**Required work:**
Below are records; give the number of their lines that contain "valeurs", and only that number.

Stored data

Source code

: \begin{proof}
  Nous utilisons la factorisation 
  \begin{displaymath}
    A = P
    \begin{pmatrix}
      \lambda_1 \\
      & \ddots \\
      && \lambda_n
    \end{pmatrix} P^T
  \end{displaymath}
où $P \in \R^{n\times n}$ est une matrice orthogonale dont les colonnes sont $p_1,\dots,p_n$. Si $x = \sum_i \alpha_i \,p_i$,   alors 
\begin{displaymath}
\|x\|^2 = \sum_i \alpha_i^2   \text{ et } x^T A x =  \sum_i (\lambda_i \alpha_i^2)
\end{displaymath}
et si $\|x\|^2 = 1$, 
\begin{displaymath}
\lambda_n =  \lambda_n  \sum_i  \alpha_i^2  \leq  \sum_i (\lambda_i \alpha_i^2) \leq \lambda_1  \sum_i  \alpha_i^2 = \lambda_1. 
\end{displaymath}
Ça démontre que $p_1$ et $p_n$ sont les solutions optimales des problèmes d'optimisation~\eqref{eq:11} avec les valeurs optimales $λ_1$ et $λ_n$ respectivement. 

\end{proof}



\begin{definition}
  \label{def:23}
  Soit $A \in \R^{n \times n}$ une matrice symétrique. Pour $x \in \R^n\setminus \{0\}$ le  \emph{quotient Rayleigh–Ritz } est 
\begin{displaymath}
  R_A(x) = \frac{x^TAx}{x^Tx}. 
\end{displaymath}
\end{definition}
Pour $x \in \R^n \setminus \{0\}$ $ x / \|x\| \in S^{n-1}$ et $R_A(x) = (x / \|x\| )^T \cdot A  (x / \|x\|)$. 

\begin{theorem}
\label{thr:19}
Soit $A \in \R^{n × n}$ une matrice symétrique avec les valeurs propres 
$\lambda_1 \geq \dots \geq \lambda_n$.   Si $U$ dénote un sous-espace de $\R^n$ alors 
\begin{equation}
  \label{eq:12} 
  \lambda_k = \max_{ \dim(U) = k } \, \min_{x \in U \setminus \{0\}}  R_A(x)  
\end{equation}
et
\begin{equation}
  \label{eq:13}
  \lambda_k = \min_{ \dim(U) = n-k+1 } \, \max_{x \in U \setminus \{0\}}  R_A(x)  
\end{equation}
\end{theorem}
--
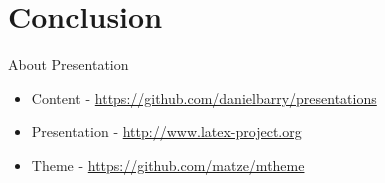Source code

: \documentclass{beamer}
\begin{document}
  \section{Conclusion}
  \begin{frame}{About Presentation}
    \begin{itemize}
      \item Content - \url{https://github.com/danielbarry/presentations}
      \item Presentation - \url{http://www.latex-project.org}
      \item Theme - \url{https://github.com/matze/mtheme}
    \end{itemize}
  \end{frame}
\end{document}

**Output for this task:**
2